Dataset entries
---

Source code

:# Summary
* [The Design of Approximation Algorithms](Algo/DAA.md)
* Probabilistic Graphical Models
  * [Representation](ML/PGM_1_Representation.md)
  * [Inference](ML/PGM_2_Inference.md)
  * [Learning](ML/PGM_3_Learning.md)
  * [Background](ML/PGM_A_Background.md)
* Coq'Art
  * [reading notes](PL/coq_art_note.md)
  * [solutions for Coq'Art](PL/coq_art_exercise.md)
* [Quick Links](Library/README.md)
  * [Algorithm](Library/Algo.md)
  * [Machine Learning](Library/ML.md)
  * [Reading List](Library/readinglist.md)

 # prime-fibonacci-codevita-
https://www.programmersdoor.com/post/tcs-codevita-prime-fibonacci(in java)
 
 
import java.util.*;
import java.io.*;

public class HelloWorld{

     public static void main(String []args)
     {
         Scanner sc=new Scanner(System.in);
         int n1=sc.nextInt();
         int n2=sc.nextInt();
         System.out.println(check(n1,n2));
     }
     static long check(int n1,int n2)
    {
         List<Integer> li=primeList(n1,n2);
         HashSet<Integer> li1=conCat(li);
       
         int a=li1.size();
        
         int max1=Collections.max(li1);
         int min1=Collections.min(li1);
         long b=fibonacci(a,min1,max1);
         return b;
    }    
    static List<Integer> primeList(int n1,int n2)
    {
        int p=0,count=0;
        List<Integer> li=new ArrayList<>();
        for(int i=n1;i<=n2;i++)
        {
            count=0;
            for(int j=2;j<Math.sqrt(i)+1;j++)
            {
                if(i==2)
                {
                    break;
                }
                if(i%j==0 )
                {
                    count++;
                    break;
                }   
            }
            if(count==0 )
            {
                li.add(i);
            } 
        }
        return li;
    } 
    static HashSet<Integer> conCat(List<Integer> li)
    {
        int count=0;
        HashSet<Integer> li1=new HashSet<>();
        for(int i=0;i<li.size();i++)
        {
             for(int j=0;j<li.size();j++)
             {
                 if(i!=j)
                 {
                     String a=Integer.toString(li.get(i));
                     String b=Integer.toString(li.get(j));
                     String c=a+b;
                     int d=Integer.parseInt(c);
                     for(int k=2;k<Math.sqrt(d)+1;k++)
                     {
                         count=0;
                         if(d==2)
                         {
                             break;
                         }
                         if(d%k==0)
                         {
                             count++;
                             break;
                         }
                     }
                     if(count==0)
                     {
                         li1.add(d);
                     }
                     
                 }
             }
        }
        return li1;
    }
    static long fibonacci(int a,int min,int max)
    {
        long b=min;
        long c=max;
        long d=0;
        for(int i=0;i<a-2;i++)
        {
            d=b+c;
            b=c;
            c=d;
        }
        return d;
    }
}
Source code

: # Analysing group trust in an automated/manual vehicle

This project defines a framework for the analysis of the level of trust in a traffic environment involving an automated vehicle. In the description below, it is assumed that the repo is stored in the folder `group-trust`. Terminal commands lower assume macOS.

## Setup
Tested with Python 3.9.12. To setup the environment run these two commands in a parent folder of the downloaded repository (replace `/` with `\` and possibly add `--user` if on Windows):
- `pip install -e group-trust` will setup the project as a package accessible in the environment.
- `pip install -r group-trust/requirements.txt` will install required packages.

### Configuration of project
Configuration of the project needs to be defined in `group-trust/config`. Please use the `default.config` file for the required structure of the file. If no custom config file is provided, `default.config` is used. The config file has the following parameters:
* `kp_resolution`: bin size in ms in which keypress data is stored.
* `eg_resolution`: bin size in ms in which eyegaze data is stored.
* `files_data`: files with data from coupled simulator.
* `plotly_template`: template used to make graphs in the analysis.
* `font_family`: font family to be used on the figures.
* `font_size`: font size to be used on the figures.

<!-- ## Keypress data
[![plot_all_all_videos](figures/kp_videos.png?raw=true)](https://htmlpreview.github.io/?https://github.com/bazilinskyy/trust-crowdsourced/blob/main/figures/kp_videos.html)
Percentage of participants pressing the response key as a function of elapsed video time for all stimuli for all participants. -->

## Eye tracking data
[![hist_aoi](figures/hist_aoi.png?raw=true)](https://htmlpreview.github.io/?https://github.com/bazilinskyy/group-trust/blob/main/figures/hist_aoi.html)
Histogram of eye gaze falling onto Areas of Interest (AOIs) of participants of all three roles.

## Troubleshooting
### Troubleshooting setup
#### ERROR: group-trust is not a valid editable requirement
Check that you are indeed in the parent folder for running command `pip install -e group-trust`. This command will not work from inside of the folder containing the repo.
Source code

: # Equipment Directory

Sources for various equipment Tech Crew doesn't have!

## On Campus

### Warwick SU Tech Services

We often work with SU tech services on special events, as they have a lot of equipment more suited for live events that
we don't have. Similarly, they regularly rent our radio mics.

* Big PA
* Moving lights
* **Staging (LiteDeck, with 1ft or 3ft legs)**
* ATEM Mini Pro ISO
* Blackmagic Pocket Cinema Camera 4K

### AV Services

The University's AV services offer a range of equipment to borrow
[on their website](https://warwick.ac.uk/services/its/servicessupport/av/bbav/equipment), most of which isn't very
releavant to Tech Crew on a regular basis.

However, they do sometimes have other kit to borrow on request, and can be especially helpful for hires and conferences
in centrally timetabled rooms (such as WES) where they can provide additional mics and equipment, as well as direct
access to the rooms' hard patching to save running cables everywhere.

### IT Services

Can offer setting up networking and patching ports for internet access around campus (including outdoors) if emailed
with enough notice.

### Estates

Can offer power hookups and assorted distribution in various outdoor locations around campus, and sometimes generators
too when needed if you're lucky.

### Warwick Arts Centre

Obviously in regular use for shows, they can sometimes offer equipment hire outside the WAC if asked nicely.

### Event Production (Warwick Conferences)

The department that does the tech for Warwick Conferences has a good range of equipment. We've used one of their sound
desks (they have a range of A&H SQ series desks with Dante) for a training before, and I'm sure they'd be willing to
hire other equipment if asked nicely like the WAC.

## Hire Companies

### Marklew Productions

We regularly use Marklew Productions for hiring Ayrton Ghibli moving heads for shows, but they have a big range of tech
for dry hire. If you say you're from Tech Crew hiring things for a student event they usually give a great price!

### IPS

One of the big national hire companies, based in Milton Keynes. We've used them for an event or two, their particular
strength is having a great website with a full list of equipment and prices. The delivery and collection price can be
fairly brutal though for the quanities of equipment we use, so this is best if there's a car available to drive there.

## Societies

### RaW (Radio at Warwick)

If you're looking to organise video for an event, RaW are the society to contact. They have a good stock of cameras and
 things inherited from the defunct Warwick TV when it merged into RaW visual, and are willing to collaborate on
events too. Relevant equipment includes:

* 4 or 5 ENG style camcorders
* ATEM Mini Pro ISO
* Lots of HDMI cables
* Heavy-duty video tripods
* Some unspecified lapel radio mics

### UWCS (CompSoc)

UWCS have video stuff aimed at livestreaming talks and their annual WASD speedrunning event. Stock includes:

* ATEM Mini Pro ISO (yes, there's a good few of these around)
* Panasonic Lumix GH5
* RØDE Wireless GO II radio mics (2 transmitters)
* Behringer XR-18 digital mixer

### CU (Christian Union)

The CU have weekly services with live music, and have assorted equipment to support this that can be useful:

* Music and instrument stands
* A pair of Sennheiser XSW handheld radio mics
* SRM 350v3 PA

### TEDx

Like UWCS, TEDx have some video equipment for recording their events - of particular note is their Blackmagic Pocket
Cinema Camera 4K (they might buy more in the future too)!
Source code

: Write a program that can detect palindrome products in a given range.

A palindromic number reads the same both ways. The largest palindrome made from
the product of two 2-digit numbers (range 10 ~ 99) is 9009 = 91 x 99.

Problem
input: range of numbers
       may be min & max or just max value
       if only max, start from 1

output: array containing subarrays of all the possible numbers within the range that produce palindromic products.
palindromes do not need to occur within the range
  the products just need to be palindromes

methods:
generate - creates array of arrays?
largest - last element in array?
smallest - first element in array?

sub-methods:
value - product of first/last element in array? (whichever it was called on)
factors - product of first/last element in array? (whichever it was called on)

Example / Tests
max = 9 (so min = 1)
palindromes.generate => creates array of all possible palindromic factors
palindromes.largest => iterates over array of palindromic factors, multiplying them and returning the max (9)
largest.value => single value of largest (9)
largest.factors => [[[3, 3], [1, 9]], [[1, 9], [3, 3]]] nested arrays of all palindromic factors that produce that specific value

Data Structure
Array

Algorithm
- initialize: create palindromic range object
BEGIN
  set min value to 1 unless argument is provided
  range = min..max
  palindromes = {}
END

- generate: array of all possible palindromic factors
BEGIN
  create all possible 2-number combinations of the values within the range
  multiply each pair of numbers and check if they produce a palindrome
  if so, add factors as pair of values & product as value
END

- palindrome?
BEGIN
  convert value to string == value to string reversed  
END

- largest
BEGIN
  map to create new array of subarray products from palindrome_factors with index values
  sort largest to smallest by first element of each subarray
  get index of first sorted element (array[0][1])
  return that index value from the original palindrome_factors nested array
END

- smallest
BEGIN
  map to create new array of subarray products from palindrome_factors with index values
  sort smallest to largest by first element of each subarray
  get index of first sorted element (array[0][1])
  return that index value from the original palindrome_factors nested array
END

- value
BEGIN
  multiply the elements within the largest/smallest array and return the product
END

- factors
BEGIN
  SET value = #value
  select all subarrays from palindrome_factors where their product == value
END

---

__BRIEF__.
For every line above that holds the word "Marklew", report the whole line.

__RESPONSE TO THIS TASK__.
### Marklew Productions
We regularly use Marklew Productions for hiring Ayrton Ghibli moving heads for shows, but they have a big range of tech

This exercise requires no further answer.